An ultra-orphan auto-inflammatory disease caused by various mutations in NLRP3 and characterized by inappropriate release of IL-1β and symptoms of recurrent systemic inflammation

There is also a brain penetrant NLPR3 inhibitor candidate, VTX3232, which Ventyx believes could be adapted to target Parkinson’s Disease, Alzheimer’s and other CNS indications. The company hopes to complete Investigational New Drug (“IND”) enabling studies and gain FDA approval to initiate a Phase 1 trial in 2023, while progressing VTX2735 into a Phase 2 CAPS study before the end of this year.

Conclusion: BMY Brings 2 Best-in-Class Auto-Immune Therapies To Market – Ventyx May Follow Suit – Why Not Buy Both?

I have been bullish on BMY in several recent notes for Seeking Alpha, and I see the Deucravacatinib approval as a better-than-expected result, given the absence of a black box warning. The higher peak sales forecast of $4bn (I had previously modeled for $2bn) is impressive, although the performance of Zeposia to date has been underwhelming, so I would be tempted to lower my peak sales forecast for that drug from $5bn, to $3bn.

In other words, I would not change my price target from BMY stock of ~$93 – or a 44% premium to today’s price – based on the Sotyktu approval alone. I would also add a qualifier that $93 represents the target price in a near-perfect scenario – BMY stock has never traded that high, and whilst it is certainly not unthinkable, investors should probably content themselves with a dividend yielding ~3%, and a price target of $80 – $85 in the near (12-18 months) term, to avoid being disappointed, and to factor in risks including interest and inflation, recession, and an anticipated war on drug pricing (which admittedly never quite seems to materialize).

Regarding Ventyx, notwithstanding the early stage nature of data produced so far, and the recent price surge, I believe the risk reward profile here remains attractive. It is interesting to note, for example, that Pfizer (PFE) recently paid $6.7bn to acquire Arena Pharmaceuticals. Arena’s only asset of note was Etrasimod, another member of the S1P modulator class, which has recently returned Phase 3 data in UC that is likely good enough for an approval, and potentially, standard of care status. Today, Ventyx is valued at $1.7bn.

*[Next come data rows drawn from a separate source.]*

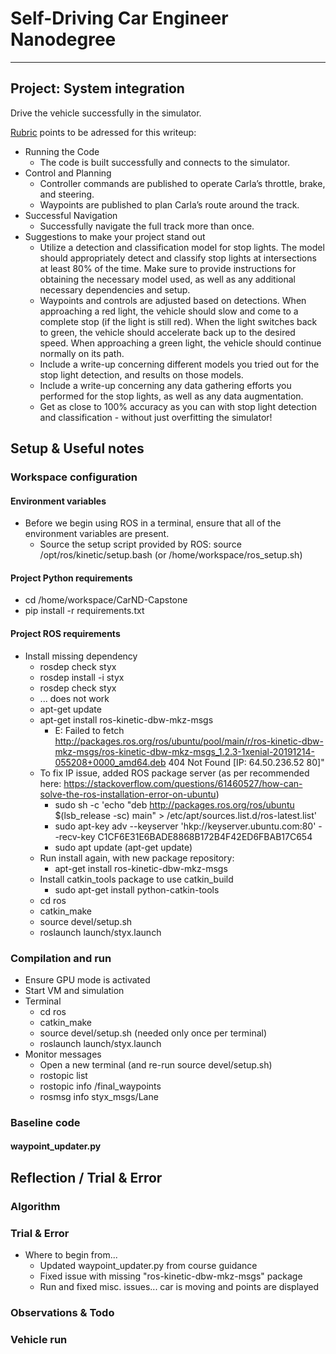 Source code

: # Self-Driving Car Engineer Nanodegree

---

## Project: **System integration** 

Drive the vehicle successfully in the simulator.

[Rubric](https://review.udacity.com/#!/rubrics/1972/view) points to be adressed for this writeup:
* Running the Code
  * The code is built successfully and connects to the simulator.
* Control and Planning
  * Controller commands are published to operate Carla’s throttle, brake, and steering.
  * Waypoints are published to plan Carla’s route around the track.
* Successful Navigation
  * Successfully navigate the full track more than once.
* Suggestions to make your project stand out
  * Utilize a detection and classification model for stop lights. The model should appropriately detect and classify stop lights at intersections at least 80% of the time. Make sure to provide instructions for obtaining the necessary model used, as well as any additional necessary dependencies and setup.
  * Waypoints and controls are adjusted based on detections. When approaching a red light, the vehicle should slow and come to a complete stop (if the light is still red). When the light switches back to green, the vehicle should accelerate back up to the desired speed. When approaching a green light, the vehicle should continue normally on its path.
  * Include a write-up concerning different models you tried out for the stop light detection, and results on those models.
  * Include a write-up concerning any data gathering efforts you performed for the stop lights, as well as any data augmentation.
  * Get as close to 100% accuracy as you can with stop light detection and classification - without just overfitting the simulator!

[//]: # (Image References)

[image1]: ./someimage.png "Some image..."

## Setup & Useful notes
 ### Workspace configuration
 #### Environment variables
 * Before we begin using ROS in a terminal, ensure that all of the environment variables are present.
   * Source the setup script provided by ROS: source /opt/ros/kinetic/setup.bash (or /home/workspace/ros_setup.sh)
 #### Project Python requirements
 * cd /home/workspace/CarND-Capstone
 * pip install -r requirements.txt 

 #### Project ROS requirements
 * Install missing dependency
   * rosdep check styx
   * rosdep install -i styx 
   * rosdep check styx
   * ... does not work
   * apt-get update
   * apt-get install ros-kinetic-dbw-mkz-msgs
     * E: Failed to fetch http://packages.ros.org/ros/ubuntu/pool/main/r/ros-kinetic-dbw-mkz-msgs/ros-kinetic-dbw-mkz-msgs_1.2.3-1xenial-20191214-055208+0000_amd64.deb  404  Not Found [IP: 64.50.236.52 80]"
   * To fix IP issue, added ROS package server (as per recommended here: https://stackoverflow.com/questions/61460527/how-can-solve-the-ros-installation-error-on-ubuntu)
     * sudo sh -c 'echo "deb http://packages.ros.org/ros/ubuntu $(lsb_release -sc) main" > /etc/apt/sources.list.d/ros-latest.list'
     * sudo apt-key adv --keyserver 'hkp://keyserver.ubuntu.com:80' --recv-key C1CF6E31E6BADE8868B172B4F42ED6FBAB17C654
     * sudo apt update (apt-get update)
   * Run install again, with new package repository:
     * apt-get install ros-kinetic-dbw-mkz-msgs
   * Install catkin_tools package to use catkin_build
     * sudo apt-get install python-catkin-tools
   * cd ros
   * catkin_make
   * source devel/setup.sh
   * roslaunch launch/styx.launch


### Compilation and run

* Ensure GPU mode is activated
* Start VM and simulation
* Terminal
  * cd ros
  * catkin_make
  * source devel/setup.sh (needed only once per terminal)
  * roslaunch launch/styx.launch
* Monitor messages
  * Open a new terminal (and re-run source devel/setup.sh)
  * rostopic list
  * rostopic info /final_waypoints
  * rosmsg info styx_msgs/Lane

### Baseline code

#### waypoint_updater.py

## Reflection / Trial & Error

### Algorithm

### Trial & Error
* Where to begin from...
  * Updated waypoint_updater.py from course guidance
  * Fixed issue with missing "ros-kinetic-dbw-mkz-msgs" package
  * Run and fixed misc. issues... car is moving and points are displayed 

### Observations & Todo

### Vehicle run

Buying Arena was a calculated gamble on Pfizer’s part that has paid off, with the drug achieving a 27% clinical remission rate in its pivotal trial in UC. Whilst Arena was bought out having already delivered some positive Phase 2 and 3 data, other Pharma’s looking to achieve similar success with an M&A deal may well be looking at Ventyx – perhaps even BMY.

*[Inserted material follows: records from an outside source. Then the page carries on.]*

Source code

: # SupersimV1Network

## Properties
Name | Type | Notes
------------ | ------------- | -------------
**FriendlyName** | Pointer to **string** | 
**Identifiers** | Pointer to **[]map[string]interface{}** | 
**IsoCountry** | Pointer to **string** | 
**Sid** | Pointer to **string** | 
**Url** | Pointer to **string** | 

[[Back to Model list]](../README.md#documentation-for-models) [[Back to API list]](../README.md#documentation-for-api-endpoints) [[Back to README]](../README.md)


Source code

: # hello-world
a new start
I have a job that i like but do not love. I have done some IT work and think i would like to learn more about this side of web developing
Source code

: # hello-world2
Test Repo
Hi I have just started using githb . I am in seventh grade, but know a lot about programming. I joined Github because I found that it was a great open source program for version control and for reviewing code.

As such, I would make both BMY and Ventyx potential buys, although whilst I would buy BMY today, I would be tempted to play a waiting game with Ventyx.

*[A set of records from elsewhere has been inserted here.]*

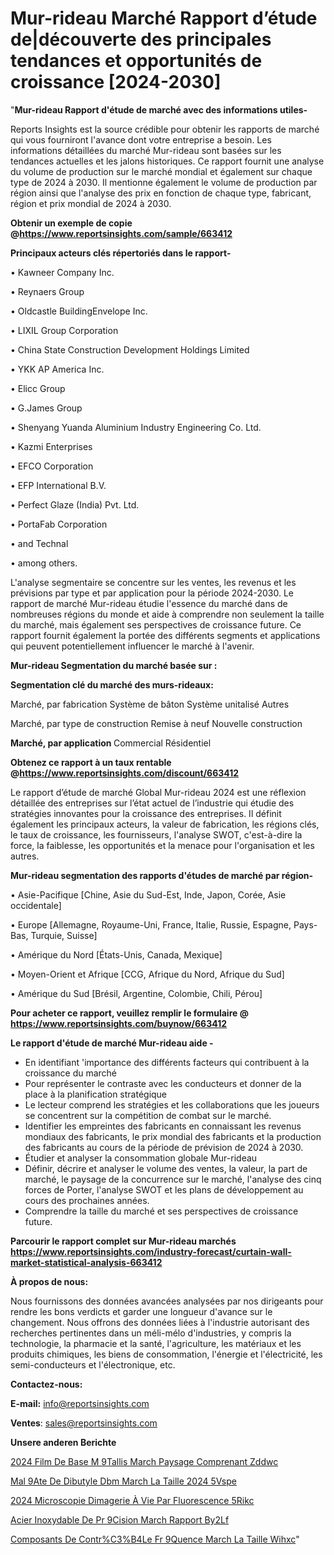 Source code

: # Mur-rideau Marché Rapport d’étude de|découverte des principales tendances et opportunités de croissance [2024-2030]

"<strong>Mur-rideau Rapport d'étude de marché avec des informations utiles-</strong>

Reports Insights est la source crédible pour obtenir les rapports de marché qui vous fourniront l'avance dont votre entreprise a besoin. Les informations détaillées du marché Mur-rideau sont basées sur les tendances actuelles et les jalons historiques. Ce rapport fournit une analyse du volume de production sur le marché mondial et également sur chaque type de 2024 à 2030. Il mentionne également le volume de production par région ainsi que l'analyse des prix en fonction de chaque type, fabricant, région et prix mondial de 2024 à 2030.

<strong><b>Obtenir un exemple de copie @</b></strong><a href=https://www.reportsinsights.com/sample/663412><strong><b>https://www.reportsinsights.com/sample/663412</b></strong></a>

<b>Principaux acteurs clés répertoriés dans le rapport-</b>

<b> </b>• Kawneer Company Inc.

• Reynaers Group

• Oldcastle BuildingEnvelope Inc.

• LIXIL Group Corporation

• China State Construction Development Holdings Limited

• YKK AP America Inc.

• Elicc Group

• G.James Group

• Shenyang Yuanda Aluminium Industry Engineering Co. Ltd.

• Kazmi Enterprises

• EFCO Corporation

• EFP International B.V.

• Perfect Glaze (India) Pvt. Ltd.

• PortaFab Corporation

• and Technal

• among others.

L'analyse segmentaire se concentre sur les ventes, les revenus et les prévisions par type et par application pour la période 2024-2030. Le rapport de marché Mur-rideau étudie l'essence du marché dans de nombreuses régions du monde et aide à comprendre non seulement la taille du marché, mais également ses perspectives de croissance future. Ce rapport fournit également la portée des différents segments et applications qui peuvent potentiellement influencer le marché à l'avenir.

<strong>Mur-rideau Segmentation du marché basée sur :</strong>

<strong> Segmentation clé du marché des murs-rideaux: </strong>

Marché, par fabrication
Système de bâton
Système unitalisé
Autres

Marché, par type de construction
Remise à neuf
Nouvelle construction

<strong> Marché, par application </strong>
Commercial
Résidentiel

<strong><b>Obtenez ce rapport à un taux rentable @</b></strong><a href=https://www.reportsinsights.com/discount/663412><strong><b>https://www.reportsinsights.com/discount/663412</b></strong></a>

Le rapport d’étude de marché Global Mur-rideau 2024 est une réflexion détaillée des entreprises sur l’état actuel de l’industrie qui étudie des stratégies innovantes pour la croissance des entreprises. Il définit également les principaux acteurs, la valeur de fabrication, les régions clés, le taux de croissance, les fournisseurs, l'analyse SWOT, c'est-à-dire la force, la faiblesse, les opportunités et la menace pour l'organisation et les autres.

<strong>Mur-rideau segmentation des rapports d'études de marché par région-</strong>

• Asie-Pacifique [Chine, Asie du Sud-Est, Inde, Japon, Corée, Asie occidentale]

• Europe [Allemagne, Royaume-Uni, France, Italie, Russie, Espagne, Pays-Bas, Turquie, Suisse]

• Amérique du Nord [États-Unis, Canada, Mexique]

• Moyen-Orient et Afrique [CCG, Afrique du Nord, Afrique du Sud]

• Amérique du Sud [Brésil, Argentine, Colombie, Chili, Pérou]

<strong>Pour acheter ce rapport, veuillez remplir le formulaire @   <a href=https://www.reportsinsights.com/buynow/663412>https://www.reportsinsights.com/buynow/663412</a></strong>

<strong>Le rapport d'étude de marché Mur-rideau aide -</strong>
<ul>
  <li>En identifiant 'importance des différents facteurs qui contribuent à la croissance du marché</li>
  <li>Pour représenter le contraste avec les conducteurs et donner de la place à la planification stratégique</li>
  <li>Le lecteur comprend les stratégies et les collaborations que les joueurs se concentrent sur la compétition de combat sur le marché.</li>
  <li>Identifier les empreintes des fabricants en connaissant les revenus mondiaux des fabricants, le prix mondial des fabricants et la production des fabricants au cours de la période de prévision de 2024 à 2030.</li>
  <li>Étudier et analyser la consommation globale Mur-rideau</li>
  <li>Définir, décrire et analyser le volume des ventes, la valeur, la part de marché, le paysage de la concurrence sur le marché, l'analyse des cinq forces de Porter, l'analyse SWOT et les plans de développement au cours des prochaines années.</li>
  <li>Comprendre la taille du marché et ses perspectives de croissance future.</li>
</ul>

<strong>Parcourir le rapport complet sur Mur-rideau marchés <a href=https://www.reportsinsights.com/industry-forecast/curtain-wall-market-statistical-analysis-663412>https://www.reportsinsights.com/industry-forecast/curtain-wall-market-statistical-analysis-663412</a></strong>

<strong>À propos de nous:</strong>

Nous fournissons des données avancées analysées par nos dirigeants pour rendre les bons verdicts et garder une longueur d'avance sur le changement. Nous offrons des données liées à l'industrie autorisant des recherches pertinentes dans un méli-mélo d'industries, y compris la technologie, la pharmacie et la santé, l'agriculture, les matériaux et les produits chimiques, les biens de consommation, l'énergie et l'électricité, les semi-conducteurs et l'électronique, etc.

<strong>Contactez-nous:</strong>

<strong>E-mail:</strong> <a href=mailto:info@reportsinsights.com>info@reportsinsights.com</a>

<strong>Ventes</strong>: <a href=mailto:sales@reportsinsights.com>sales@reportsinsights.com</a>

<strong>Unsere anderen Berichte</strong>

<a href=https://www.linkedin.com/pulse/2024-film-de-base-m%C3%A9tallis%C3%A9-march%C3%A9-paysage-comprenant-zddwc/>2024 Film De Base M 9Tallis March Paysage Comprenant Zddwc</a>

<a href=https://www.linkedin.com/pulse/mal%C3%A9ate-de-dibutyle-dbm-march%C3%A9-la-taille-2024-5vspe/>Mal 9Ate De Dibutyle Dbm March La Taille 2024 5Vspe</a>

<a href=https://www.linkedin.com/pulse/2024-microscopie-dimagerie-à-vie-par-fluorescence-5rikc/>2024 Microscopie Dimagerie À Vie Par Fluorescence 5Rikc</a>

<a href=https://www.linkedin.com/pulse/acier-inoxydable-de-pr%C3%A9cision-march%C3%A9-rapport-by2lf/>Acier Inoxydable De Pr 9Cision March Rapport By2Lf</a>

<a href=https://www.linkedin.com/pulse/composants-de-contr%C3%B4le-fr%C3%A9quence-march%C3%A9-la-taille-wihxc/>Composants De Contr%C3%B4Le Fr 9Quence March La Taille Wihxc</a>"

Biotech valuations almost inevitably fall during periods of light news flow, and that has already begun to happen with Ventyx – its stock has drifted from $39, immediately after the Sotyktu approval news, to $33 at the time of writing. The next major catalyst may be the VTX002 data due next year. I would anticipate being able to pick up Ventyx at a cheaper price in the run up to that release than today, when the hype cycle is at its peak.